Several months after Chavez was rescued, a soldier named Porky Johnson, who had gone to school with Chavez, approached Blanco with a clipping on Chavez, Blanco said.

Blanco expected it to be the obituary of Chavez and was startled when he read the article that appeared in the Free Lance on Jan. 18, 1968.

“He handed it to me, and I said, ‘He made it, he’s alive,'” Blanco said. “Then this spring I was thinking a lot about him, and I had a friend in New Mexico and asked him, do you have those computers nowadays where you can find people?”

The search was successful, and after a little more investigating Blanco called the Chavez residence and spoke to Chavez’s wife, Espie.

He told her who he was and asked that when Chavez return home from work that she tell him to call this number, but not who it was he was calling.

“Cooks called me when he got off work and said, my wife says to call, but I don’t even know who I’m talking to,” Blanco said. “I said, Cooks, I need a haircut.”

While in Vietnam, Chavez would utilize his barber skills and give his fellow soldiers haircuts.
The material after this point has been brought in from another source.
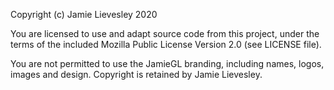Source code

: Copyright (c) Jamie Lievesley 2020

You are licensed to use and adapt source code from this project, under the terms of the included Mozilla Public License Version 2.0 (see LICENSE file).

You are not permitted to use the JamieGL branding, including names, logos, images and design. Copyright is retained by Jamie Lievesley.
There was an instance during the war when Chavez was giving Blanco a haircut and they fell under attack, Chavez said.

“Everybody ran to the fox hole and (Blanco) yells, ‘Hey Cooks, when these stupid guys stop shooting at us do you think you can finish my haircut?'” Chavez said. “This guy was the heart of the company – you can hear rounds going off and he yells, ‘anybody else need a haircut?’ ”

When Blanco asked Chavez for his long-overdo haircut, Chavez responded he didn’t do that anymore; he now works for PG&E.

But Blanco insisted that he needed a mohawk, a style Chavez fashioned for Blanco during their tour.

“He said, ‘Who is this?’ and I said, ‘You were in Nam in

’67?’ ” Blanco said. “He started naming off a bunch of guys and finally I said no, it’s Blanco.”

Chavez was so excited that Blanco had to hold the phone away from his ear, he said.

“I couldn’t believe it,” Chavez said. “It was awesome, I knew I had a friend for life – we’re like brothers.”

After reuniting for the first time in New Mexico in September, Chavez invited Blanco to visit him in his hometown of San Juan Bautista. Blanco made the trip to Chavez’s home in late October. He met Chavez’s family – his life far from the jungles of Vietnam.

Being part of the Vietnam war was an experience that changed both men drastically. Neither one has any regrets, though.

“When you’re young, you don’t really stop to think,” Blanco said. “You say, well I got drafted, I’ll see the world. You have to do it for your country – it’s the best country in the world.”